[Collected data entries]
━━━━━━━━━━━━━━━━

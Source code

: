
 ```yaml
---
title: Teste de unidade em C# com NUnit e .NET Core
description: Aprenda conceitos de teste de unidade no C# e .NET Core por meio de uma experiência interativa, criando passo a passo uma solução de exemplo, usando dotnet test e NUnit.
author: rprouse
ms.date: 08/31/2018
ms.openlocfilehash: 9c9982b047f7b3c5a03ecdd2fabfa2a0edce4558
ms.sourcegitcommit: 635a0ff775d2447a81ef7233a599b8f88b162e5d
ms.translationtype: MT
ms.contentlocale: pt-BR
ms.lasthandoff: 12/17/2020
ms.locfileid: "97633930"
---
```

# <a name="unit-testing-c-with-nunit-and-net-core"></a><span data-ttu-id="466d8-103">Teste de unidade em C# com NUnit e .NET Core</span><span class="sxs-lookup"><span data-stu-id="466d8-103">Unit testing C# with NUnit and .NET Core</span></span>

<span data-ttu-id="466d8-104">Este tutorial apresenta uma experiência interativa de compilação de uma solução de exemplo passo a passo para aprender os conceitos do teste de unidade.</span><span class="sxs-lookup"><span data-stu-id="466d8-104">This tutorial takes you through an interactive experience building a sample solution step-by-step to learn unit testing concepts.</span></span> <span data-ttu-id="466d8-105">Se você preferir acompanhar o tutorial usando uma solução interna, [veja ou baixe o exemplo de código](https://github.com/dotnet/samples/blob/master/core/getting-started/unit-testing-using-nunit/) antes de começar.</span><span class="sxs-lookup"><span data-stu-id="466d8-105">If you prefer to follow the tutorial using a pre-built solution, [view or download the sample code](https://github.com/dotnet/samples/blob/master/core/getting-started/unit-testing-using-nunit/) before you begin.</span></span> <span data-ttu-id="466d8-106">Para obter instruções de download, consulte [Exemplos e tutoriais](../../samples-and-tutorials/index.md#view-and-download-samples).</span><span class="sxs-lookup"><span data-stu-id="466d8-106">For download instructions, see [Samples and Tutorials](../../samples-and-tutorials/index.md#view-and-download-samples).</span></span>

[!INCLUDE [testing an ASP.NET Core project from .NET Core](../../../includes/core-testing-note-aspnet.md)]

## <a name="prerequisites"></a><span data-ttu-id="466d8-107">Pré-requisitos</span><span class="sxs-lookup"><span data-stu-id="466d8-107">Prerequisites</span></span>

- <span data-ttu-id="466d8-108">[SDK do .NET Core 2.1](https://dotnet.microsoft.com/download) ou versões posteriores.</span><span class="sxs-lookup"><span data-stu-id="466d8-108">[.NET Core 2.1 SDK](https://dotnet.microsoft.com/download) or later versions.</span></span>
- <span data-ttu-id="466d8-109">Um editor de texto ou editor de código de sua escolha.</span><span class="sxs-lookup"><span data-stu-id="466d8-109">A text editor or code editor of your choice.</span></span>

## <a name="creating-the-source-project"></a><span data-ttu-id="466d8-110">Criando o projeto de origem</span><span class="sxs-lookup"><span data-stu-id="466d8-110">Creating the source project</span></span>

━━━━━━━━━━━━━━━━

Where a line above contains the word "project", show that line.

[RESULT FOR THIS TASK]
[!INCLUDE [testing an ASP.NET Core project from .NET Core](../../../includes/core-testing-note-aspnet.md)]
## <a name="creating-the-source-project"></a><span data-ttu-id="466d8-110">Criando o projeto de origem</span><span class="sxs-lookup"><span data-stu-id="466d8-110">Creating the source project</span></span>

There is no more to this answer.